> _Exercise brief_
This exercise requires an exact copy of each line from the one containing "これらの入力フォームをブロッ" down to the last line below.

════

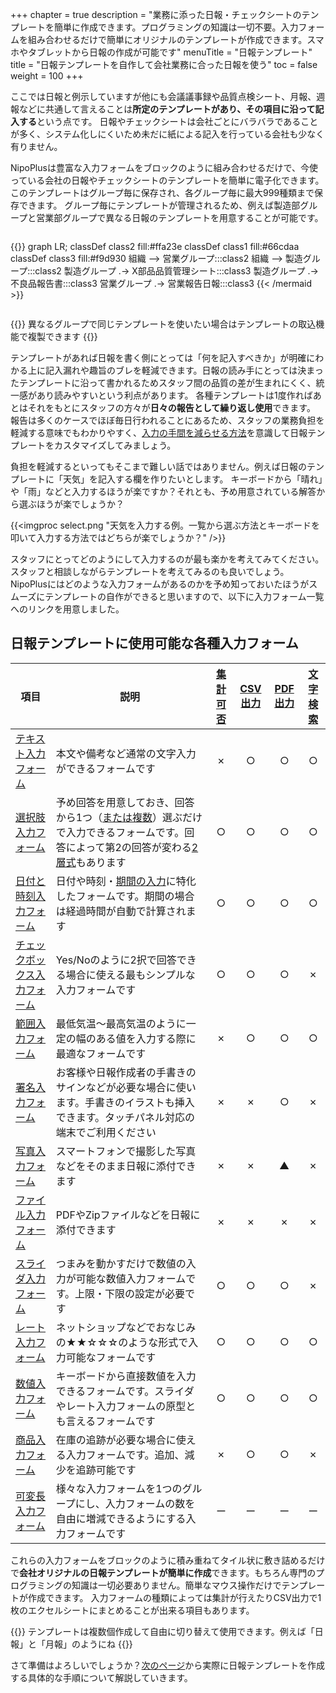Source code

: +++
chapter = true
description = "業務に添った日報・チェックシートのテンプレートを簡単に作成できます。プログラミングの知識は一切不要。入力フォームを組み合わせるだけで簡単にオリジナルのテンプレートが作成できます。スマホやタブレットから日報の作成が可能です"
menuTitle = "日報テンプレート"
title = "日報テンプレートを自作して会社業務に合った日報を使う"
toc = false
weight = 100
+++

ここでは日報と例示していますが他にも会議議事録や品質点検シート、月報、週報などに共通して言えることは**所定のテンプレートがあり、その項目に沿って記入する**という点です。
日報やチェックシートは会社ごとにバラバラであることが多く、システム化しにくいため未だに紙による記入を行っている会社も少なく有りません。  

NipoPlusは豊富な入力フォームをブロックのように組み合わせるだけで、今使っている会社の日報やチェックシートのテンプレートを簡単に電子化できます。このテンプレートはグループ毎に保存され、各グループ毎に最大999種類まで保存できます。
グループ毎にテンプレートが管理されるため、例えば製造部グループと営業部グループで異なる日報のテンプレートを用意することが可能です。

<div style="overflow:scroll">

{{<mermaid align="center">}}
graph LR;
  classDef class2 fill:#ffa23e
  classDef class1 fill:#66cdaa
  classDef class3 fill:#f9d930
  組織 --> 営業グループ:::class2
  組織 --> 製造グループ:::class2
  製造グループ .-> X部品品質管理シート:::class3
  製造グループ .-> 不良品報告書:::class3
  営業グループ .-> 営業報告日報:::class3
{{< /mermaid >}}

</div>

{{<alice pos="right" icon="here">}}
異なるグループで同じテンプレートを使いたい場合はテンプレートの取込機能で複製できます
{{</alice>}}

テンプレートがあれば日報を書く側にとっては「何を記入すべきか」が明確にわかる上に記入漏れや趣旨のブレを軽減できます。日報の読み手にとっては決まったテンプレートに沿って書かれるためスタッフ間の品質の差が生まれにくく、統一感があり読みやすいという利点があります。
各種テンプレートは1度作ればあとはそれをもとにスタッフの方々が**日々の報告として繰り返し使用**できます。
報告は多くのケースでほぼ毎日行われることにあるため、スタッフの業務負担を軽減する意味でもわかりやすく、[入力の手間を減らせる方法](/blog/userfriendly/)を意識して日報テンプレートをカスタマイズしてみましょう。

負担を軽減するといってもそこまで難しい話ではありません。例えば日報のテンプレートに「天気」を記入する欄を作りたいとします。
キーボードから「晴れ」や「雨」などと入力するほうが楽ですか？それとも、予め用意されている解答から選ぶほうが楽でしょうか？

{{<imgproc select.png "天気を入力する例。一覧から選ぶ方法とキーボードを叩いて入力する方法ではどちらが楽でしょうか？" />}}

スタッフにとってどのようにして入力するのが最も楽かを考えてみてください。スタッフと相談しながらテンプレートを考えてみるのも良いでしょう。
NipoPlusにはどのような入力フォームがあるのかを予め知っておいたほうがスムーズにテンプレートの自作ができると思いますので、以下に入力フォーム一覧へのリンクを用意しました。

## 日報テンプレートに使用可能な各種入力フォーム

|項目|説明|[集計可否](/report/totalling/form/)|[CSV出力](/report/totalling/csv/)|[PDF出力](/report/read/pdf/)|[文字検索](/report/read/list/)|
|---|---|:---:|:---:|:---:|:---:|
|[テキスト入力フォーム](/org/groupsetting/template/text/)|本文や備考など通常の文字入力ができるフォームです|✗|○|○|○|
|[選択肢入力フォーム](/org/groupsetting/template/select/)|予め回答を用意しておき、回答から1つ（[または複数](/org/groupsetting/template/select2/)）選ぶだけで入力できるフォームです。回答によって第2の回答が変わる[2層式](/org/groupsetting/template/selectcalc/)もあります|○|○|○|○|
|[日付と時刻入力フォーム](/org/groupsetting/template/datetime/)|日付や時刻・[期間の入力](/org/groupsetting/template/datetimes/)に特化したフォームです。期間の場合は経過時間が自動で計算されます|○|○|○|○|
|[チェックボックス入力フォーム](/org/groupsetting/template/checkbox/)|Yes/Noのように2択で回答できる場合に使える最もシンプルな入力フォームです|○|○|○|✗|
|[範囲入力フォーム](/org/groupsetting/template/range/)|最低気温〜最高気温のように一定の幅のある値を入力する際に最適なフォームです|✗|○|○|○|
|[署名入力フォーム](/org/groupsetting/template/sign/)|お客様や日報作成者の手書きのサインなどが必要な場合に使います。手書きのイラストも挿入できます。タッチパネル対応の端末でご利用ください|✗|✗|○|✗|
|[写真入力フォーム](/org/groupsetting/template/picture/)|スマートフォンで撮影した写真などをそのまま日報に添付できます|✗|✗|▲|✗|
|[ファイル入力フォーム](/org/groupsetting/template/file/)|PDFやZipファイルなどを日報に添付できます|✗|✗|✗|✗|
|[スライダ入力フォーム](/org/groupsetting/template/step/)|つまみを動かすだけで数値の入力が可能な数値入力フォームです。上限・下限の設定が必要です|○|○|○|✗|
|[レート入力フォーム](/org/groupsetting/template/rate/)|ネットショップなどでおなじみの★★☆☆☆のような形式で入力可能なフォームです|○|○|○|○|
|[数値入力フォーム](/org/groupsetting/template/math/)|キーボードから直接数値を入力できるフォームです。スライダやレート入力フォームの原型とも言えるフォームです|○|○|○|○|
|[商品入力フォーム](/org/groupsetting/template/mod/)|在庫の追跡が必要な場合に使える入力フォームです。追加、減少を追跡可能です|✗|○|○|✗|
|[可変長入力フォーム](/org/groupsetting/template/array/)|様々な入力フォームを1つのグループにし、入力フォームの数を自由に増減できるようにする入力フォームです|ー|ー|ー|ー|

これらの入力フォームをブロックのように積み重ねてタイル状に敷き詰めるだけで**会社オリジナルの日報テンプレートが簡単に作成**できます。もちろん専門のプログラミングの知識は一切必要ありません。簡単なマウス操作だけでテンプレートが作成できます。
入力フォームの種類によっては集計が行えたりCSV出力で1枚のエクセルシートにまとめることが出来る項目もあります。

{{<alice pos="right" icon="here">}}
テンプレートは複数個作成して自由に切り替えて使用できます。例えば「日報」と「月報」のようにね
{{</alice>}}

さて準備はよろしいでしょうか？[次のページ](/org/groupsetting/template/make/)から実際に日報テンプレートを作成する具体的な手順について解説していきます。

════

> _Solved problem_
これらの入力フォームをブロックのように積み重ねてタイル状に敷き詰めるだけで**会社オリジナルの日報テンプレートが簡単に作成**できます。もちろん専門のプログラミングの知識は一切必要ありません。簡単なマウス操作だけでテンプレートが作成できます。
入力フォームの種類によっては集計が行えたりCSV出力で1枚のエクセルシートにまとめることが出来る項目もあります。

{{<alice pos="right" icon="here">}}
テンプレートは複数個作成して自由に切り替えて使用できます。例えば「日報」と「月報」のようにね
{{</alice>}}

さて準備はよろしいでしょうか？[次のページ](/org/groupsetting/template/make/)から実際に日報テンプレートを作成する具体的な手順について解説していきます。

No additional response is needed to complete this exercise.